### Provided information ###

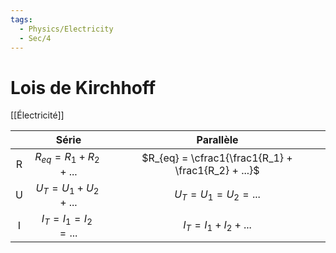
 ```yaml
---
tags:
  - Physics/Electricity
  - Sec/4
---
```


# Lois de Kirchhoff

[[Électricité]]

|     |           Série            |                      Parallèle                      |
|:---:|:--------------------------:|:---------------------------------------------------:|
|  R  | $R_{eq} = R_1 + R_2 + ...$ | $R_{eq} = \cfrac1{\frac1{R_1} + \frac1{R_2} + ...}$ |
|  U  |  $U_T = U_1 + U_2 + ...$   |               $U_T = U_1 = U_2 = ...$               |
|  I  |  $I_T = I_1 = I_2 = ...$   |               $I_T = I_1 + I_2 + ...$               |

###

Exercise goal: All of the data must be given again exactly, without the pictures.

Solution for this task:
 ```yaml
---
tags:
  - Physics/Electricity
  - Sec/4
---
```


# Lois de Kirchhoff

[[Électricité]]

|     |           Série            |                      Parallèle                      |
|:---:|:--------------------------:|:---------------------------------------------------:|
|  R  | $R_{eq} = R_1 + R_2 + ...$ | $R_{eq} = \cfrac1{\frac1{R_1} + \frac1{R_2} + ...}$ |
|  U  |  $U_T = U_1 + U_2 + ...$   |               $U_T = U_1 = U_2 = ...$               |
|  I  |  $I_T = I_1 = I_2 = ...$   |               $I_T = I_1 + I_2 + ...$               |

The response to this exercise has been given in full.